Sotto, nel ventre luccicante del mostro, ho
avvistato un unico, catatonico, omino della metropolitana, che attraverso
il suo gabbiotto scrutava con indole vacua la vetrina dell’unica (e per giunta
chiusa) edicola.
No davvero, sembrava di
stare in uno di quei film post-apocalittici in cui le macchine hanno preso il
potere e soggiogato la razza umana, lobotomizzandola e succhiandone l’energia,
o costringendola ai lavori forzati. Non c’era anima viva, eppure tutto era pulito,
luccicante, pronto all’uso.
Immagino che parte delle
vetrine spoglie accolga gli stand della fiera, in qualche sporadica occasione.
Una marchingegno in
particolare ha attirato la mia attenzione, o meglio, un bisogno piuttosto
scatologico mi ha fatto notare qualcosa di bizzarro: un bagno automatico.
Funziona a gettoni.
Click, 20 centesimi.
Si sente uno scroscio
d’acqua, una porta automatica si apre sparendo nella parete.
Un pavimento righettato,
in linoleum nero, accoglie generosamente l’acqua del lavaggio automatico mista a
liquidi di varia, abissale natura.
La carta esce
schiacciando un pulsante. Anche l’acqua per lavarsi le mani.
Si schiaccia un pulsante
rosso antipanico (inutile dirlo, l'effetto sortito è l'opposto) per uscire.
La porta ti si richiude
roboticamente alle spalle.
Giuro che a ripensarci mi
viene ancora la sensazione di essere stato osservato da qualche automa maniaco.

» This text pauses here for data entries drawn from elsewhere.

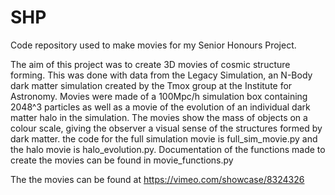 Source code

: # SHP
Code repository used to make movies for my Senior Honours Project.

The aim of this project was to create 3D movies of cosmic structure forming. This was done with data from the Legacy Simulation, an N-Body dark matter simulation created by the Tmox group at the Institute for Astronomy. Movies were made of a 100Mpc/h simulation box containing 2048^3 particles as well as a movie of the evolution of an individual dark matter halo in the simulation. The movies show the mass of objects on a colour scale, giving the observer a visual sense of the structures formed by dark matter. 
the code for the full simulation movie is full_sim_movie.py and the halo movie is halo_evolution.py. Documentation of the functions made to create the movies can be found in movie_functions.py

The the movies can be found at https://vimeo.com/showcase/8324326
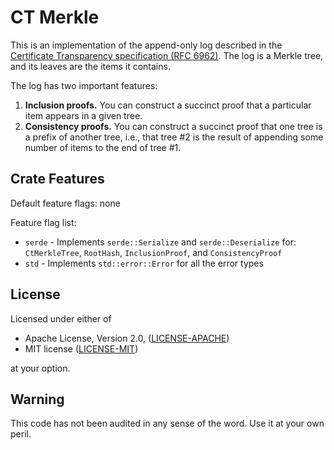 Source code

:CT Merkle
=========

This is an implementation of the append-only log described in the [Certificate Transparency specification (RFC 6962)](https://datatracker.ietf.org/doc/html/rfc6962). The log is a Merkle tree, and its leaves are the items it contains.

The log has two important features:

1. **Inclusion proofs.** You can construct a succinct proof that a particular item appears in a given tree.
2. **Consistency proofs.** You can construct a succinct proof that one tree is a prefix of another tree, i.e., that tree #2 is the result of appending some number of items to the end of tree #1.


Crate Features
--------------

Default feature flags: none

Feature flag list:

* `serde` - Implements `serde::Serialize` and `serde::Deserialize` for: `CtMerkleTree`, `RootHash`, `InclusionProof`, and `ConsistencyProof`
* `std` - Implements `std::error::Error` for all the error types


License
-------

Licensed under either of

 * Apache License, Version 2.0, ([LICENSE-APACHE](LICENSE-APACHE))
 * MIT license ([LICENSE-MIT](LICENSE-MIT))

at your option.


Warning
-------

This code has not been audited in any sense of the word. Use it at your own peril.
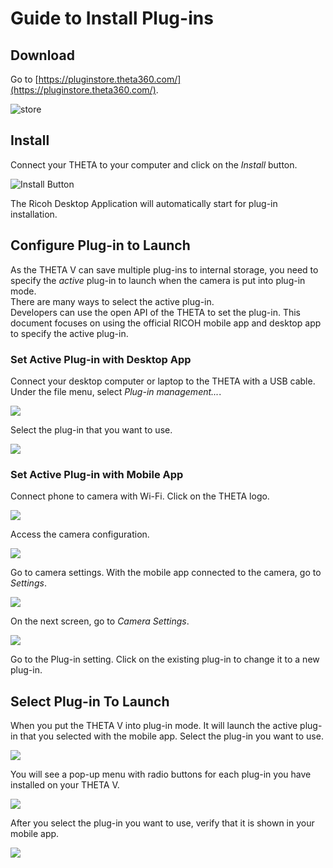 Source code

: # Guide to Install Plug-ins

## Download

Go to [https://pluginstore.theta360.com/](https://pluginstore.theta360.com/).

![store](/main/img/install/store.png)

## Install

Connect your THETA to your computer and
click on the *Install* button.

![Install Button](/main/img/install/install.png)

The Ricoh Desktop Application will automatically start for 
plug-in installation.

## Configure Plug-in to Launch 

As the THETA V can save multiple plug-ins to internal storage, 
you need to specify the *active* plug-in 
to launch when the camera is put into plug-in mode.  
There are many ways to select the active plug-in.  
Developers can use the open API of the THETA
to set the plug-in. This
document focuses on using the official RICOH mobile app and desktop app to specify the active plug-in.

### Set Active Plug-in with Desktop App

Connect your desktop computer or laptop to the THETA with a USB cable.
Under the file menu, select *Plug-in management...*.

![](/main/img/install/plug-in-manager.png)

Select the plug-in that you want to use.

![](/main/img/install/plug-in-list.png)



### Set Active Plug-in with Mobile App
Connect phone to camera with Wi-Fi. Click on the THETA logo.

![](/main/img/install/mobile-initial.png)

Access the camera configuration.

![](/main/img/install/mobile-camera.png)

Go to camera settings. With the mobile app connected to the camera, go to *Settings*.

![](/main/img/install/mobile-go-settings.png)

On the next screen, go to *Camera Settings*.

![](/main/img/install/camera-settings.png)

Go to the Plug-in setting. Click on the existing plug-in to change it to a new plug-in.

## Select Plug-in To Launch
When you put the THETA V into plug-in mode. It will launch the active plug-in that you selected with the mobile app. Select the plug-in you want to use.

![](/main/img/install/select-plugin-1.png)

You will see a pop-up menu with radio buttons for each plug-in you have installed on your THETA V.

![](/main/img/install/radio-buttons.png)

After you select the plug-in you want to use, verify that it is shown in your mobile app.

![](/main/img/install/active-plugin.png)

Ho visto anche due disumane
biglietterie automatiche, per le tratte regionali. Niente personale ferroviario,
capi-stazione, tabelloni con gli orari. Ho girato in lungo e in largo per
trovare una macchinetta con snack o bevande, dimentico del fatto che si tratta
di bisogni futilmente organici. Niente.
Ho provato a uscire
fuori, prendendo un nastro che con la celerità di una veglia funebre mi ha sospinto all'esterno. Mi ha stupito l’assenza di strade. Intendo strade
pedonali, insomma, quelle che ti permettono di raggiungere altri luoghi; c'era solo l'enorme cavalcavia di una qualche autostrada, che tiranneggiava alto. Avventurandomi nel parcheggio (deserto) ho scorto una salita di terra
battuta che portava a un’enorme quartiere di palazzoni in costruzione.
E ancora oltre, cupo, un circo apparentemente abbandonato, silenzioso. I circhi fanno già abbastanza paura di
loro, c’è da dirlo. Preso dall’ansia, tornai nel rassicurante e glaciale
opificio robotico.
Pian piano mi abituai all’atmosfera.
Quasi rifuggivo quei pochi zombi che di tanto in tanto si immergevano nella
stazione, tramite chissà quali cunicoli. Dopo una quarantina di minuti, mi sembrava
quasi fosse diventata la mia cristallina Fortezza della solitudine.
Poi, d’improvviso, il
silenzio che regnava incontrastato fu infranto da una voce sintetica, inespressiva. L’intelligenza artificiale che controllava la
struttura (perché sono convinto si tratti di un unico, enorme computer) parlò, a me, solo abitante di quel residuo di macerie
abbandonate da Moloch, Azrael, Giuliano Ferrara o chi per loro, annunciando
l’arrivo del treno regionale ad alta velocità Milano Centrale – Torino Porta
Nuova.
Scosso, presi la via di
una delle tante scale mobili e mi riunii al consorzio umano di quelli che viaggiano
di domenica sera, pochi ma buoni, infreddoliti e affamati, ma vivi, almeno.